> **What the task asks**
Among the entries below, how many lines contain the string "Issues"? Only the number is wanted.

> **Stored data**
*-*-*
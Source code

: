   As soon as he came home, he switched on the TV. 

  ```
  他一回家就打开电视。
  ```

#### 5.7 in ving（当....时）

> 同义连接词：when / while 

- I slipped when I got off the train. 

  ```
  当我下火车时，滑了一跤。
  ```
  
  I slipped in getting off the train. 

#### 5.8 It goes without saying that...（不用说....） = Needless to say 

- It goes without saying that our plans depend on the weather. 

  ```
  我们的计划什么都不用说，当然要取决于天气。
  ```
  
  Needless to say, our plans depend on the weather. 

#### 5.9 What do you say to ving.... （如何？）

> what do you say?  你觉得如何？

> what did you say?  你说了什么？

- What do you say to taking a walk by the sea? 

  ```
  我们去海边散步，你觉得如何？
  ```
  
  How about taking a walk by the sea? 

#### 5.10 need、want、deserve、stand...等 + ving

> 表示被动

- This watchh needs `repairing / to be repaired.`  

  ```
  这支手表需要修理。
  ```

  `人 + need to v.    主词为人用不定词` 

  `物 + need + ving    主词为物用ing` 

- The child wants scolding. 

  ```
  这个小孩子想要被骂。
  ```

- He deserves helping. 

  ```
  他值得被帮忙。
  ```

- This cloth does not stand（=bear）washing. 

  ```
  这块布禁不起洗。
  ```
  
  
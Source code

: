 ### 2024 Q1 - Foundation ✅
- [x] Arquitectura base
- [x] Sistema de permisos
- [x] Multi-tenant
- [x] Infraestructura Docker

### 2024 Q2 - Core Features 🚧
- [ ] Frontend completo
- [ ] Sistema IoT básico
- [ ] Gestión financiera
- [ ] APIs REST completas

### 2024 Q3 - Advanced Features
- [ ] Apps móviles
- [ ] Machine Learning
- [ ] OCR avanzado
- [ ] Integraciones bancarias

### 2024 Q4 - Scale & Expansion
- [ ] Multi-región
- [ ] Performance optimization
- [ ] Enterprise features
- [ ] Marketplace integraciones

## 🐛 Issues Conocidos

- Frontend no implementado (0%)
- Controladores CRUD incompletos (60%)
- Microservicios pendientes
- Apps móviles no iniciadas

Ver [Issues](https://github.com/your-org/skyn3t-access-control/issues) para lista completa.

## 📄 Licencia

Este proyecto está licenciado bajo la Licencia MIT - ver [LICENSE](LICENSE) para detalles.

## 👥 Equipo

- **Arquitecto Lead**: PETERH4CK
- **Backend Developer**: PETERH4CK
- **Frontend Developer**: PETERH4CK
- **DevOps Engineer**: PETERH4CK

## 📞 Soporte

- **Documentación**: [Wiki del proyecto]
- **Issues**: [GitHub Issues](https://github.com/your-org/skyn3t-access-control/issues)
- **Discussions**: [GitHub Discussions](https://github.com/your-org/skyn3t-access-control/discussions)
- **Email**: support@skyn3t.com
*-*-*
> **Exercise answer**
3